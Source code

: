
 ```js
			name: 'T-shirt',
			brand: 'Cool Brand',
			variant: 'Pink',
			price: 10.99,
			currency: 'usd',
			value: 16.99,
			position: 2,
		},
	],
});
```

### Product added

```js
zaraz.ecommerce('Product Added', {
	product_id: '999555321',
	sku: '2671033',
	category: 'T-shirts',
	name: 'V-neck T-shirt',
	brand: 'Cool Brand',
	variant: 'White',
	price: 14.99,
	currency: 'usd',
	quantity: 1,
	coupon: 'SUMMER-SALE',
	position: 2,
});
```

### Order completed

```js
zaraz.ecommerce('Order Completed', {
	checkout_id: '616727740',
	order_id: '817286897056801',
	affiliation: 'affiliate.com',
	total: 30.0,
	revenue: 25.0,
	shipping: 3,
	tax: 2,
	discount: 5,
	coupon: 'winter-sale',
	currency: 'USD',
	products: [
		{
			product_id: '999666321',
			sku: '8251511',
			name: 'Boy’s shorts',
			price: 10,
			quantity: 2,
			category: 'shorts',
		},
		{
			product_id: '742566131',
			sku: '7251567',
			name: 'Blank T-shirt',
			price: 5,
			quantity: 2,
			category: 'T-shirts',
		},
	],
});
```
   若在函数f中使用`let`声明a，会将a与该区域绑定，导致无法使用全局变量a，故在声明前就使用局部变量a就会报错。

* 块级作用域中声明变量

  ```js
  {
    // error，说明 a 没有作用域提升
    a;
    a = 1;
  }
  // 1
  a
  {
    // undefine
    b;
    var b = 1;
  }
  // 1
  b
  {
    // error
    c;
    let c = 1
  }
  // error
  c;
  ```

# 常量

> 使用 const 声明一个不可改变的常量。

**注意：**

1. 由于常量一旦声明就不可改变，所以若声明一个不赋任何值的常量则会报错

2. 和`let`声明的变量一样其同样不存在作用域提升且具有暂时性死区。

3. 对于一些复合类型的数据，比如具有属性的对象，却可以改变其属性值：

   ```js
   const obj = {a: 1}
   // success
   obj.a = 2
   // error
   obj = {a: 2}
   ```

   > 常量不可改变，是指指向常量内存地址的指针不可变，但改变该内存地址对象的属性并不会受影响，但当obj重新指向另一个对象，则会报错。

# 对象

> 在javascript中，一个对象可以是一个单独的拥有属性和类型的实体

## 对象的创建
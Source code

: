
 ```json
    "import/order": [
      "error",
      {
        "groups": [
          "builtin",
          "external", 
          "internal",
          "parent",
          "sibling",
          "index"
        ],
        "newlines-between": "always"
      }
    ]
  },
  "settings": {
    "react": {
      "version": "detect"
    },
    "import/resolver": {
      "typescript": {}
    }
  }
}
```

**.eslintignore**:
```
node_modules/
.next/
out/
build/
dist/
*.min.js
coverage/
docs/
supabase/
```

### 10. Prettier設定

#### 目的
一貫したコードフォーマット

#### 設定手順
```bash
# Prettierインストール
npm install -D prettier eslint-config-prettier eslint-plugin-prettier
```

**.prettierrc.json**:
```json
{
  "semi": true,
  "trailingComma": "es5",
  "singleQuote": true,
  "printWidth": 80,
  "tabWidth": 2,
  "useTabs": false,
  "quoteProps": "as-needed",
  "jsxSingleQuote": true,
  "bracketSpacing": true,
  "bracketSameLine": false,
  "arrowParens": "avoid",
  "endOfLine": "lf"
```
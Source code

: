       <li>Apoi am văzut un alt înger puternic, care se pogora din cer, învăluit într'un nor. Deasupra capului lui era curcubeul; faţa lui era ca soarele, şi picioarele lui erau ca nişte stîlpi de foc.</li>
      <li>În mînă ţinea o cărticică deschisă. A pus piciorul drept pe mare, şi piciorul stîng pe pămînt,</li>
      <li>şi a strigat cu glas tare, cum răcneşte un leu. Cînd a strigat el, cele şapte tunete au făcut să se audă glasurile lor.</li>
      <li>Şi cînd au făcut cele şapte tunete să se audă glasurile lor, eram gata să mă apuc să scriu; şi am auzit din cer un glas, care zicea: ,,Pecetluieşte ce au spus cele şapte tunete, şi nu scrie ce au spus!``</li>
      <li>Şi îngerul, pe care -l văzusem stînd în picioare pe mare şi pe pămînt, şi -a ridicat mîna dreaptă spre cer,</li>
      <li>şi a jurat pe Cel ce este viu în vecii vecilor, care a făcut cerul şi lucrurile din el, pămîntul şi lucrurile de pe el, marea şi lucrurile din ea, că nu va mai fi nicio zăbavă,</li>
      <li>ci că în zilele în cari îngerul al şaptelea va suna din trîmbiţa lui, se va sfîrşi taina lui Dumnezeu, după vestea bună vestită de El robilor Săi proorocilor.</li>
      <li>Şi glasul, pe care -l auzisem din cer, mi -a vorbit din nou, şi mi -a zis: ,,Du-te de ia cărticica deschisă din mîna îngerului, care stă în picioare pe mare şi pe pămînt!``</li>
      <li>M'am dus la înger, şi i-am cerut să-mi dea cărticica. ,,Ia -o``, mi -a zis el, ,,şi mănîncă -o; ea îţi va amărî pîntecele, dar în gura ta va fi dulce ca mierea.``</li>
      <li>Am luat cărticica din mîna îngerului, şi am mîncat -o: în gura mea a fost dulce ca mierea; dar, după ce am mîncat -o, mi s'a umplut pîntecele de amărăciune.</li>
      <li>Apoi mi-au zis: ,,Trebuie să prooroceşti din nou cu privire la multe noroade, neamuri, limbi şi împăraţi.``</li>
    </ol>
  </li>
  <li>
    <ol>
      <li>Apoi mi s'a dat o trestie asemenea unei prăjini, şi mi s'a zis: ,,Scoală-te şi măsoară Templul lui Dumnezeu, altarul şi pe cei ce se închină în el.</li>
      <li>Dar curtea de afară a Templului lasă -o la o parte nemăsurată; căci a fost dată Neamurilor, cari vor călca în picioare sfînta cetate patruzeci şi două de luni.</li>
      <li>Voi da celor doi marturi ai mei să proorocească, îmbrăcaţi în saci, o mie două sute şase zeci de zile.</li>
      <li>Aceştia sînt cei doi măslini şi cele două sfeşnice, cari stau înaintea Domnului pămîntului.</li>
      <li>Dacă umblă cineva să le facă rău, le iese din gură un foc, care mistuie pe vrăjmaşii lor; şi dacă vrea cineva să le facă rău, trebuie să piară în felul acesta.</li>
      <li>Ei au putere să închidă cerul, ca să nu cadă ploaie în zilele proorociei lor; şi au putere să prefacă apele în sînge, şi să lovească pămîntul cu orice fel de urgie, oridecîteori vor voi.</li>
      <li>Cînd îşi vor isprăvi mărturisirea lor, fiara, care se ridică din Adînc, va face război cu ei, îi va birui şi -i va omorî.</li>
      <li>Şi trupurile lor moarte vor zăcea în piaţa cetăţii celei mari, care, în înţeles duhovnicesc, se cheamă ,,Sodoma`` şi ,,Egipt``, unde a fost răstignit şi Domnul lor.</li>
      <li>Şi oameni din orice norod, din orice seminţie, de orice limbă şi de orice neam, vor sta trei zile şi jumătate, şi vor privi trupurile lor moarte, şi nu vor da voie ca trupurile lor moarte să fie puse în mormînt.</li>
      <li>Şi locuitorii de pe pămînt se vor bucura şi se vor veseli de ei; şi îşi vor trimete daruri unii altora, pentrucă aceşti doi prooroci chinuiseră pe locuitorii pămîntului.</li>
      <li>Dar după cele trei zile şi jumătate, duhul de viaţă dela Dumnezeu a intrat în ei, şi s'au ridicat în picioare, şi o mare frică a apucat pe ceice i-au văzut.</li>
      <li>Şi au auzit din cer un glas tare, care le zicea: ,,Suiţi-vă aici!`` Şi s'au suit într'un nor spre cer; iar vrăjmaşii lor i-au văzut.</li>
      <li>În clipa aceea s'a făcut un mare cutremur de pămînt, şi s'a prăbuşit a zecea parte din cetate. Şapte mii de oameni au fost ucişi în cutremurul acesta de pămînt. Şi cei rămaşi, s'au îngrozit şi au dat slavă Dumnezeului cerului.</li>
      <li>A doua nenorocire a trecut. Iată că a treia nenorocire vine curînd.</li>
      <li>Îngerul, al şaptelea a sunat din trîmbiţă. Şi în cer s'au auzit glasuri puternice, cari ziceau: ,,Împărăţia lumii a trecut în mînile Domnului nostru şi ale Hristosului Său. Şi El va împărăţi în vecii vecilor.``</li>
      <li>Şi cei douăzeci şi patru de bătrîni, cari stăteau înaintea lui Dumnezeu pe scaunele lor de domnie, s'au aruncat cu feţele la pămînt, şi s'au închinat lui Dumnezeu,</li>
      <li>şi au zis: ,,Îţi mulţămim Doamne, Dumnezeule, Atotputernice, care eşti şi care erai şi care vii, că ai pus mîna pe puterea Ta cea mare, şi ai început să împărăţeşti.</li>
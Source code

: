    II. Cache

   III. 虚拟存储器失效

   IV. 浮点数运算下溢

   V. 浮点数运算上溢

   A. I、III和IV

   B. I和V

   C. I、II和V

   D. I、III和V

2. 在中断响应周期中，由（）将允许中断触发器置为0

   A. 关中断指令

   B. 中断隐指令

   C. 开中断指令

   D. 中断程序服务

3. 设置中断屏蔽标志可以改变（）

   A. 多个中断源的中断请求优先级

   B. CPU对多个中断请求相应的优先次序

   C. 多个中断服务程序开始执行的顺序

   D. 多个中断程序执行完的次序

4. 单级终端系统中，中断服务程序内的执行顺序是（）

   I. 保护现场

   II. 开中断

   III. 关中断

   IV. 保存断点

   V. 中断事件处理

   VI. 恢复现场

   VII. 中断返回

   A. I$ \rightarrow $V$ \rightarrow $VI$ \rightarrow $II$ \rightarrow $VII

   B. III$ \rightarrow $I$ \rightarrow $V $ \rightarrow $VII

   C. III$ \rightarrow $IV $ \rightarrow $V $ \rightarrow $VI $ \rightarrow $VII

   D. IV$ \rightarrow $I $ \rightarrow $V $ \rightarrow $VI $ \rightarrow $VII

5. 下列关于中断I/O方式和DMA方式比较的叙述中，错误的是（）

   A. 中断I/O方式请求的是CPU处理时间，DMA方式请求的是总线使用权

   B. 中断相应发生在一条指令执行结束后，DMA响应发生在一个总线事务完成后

__________________________________________________

* _TASK DIRECTIONS_
Across all the entries, count the lines that contain the word "trupurile" and give the number by itself.

* _TASK OUTPUT_
2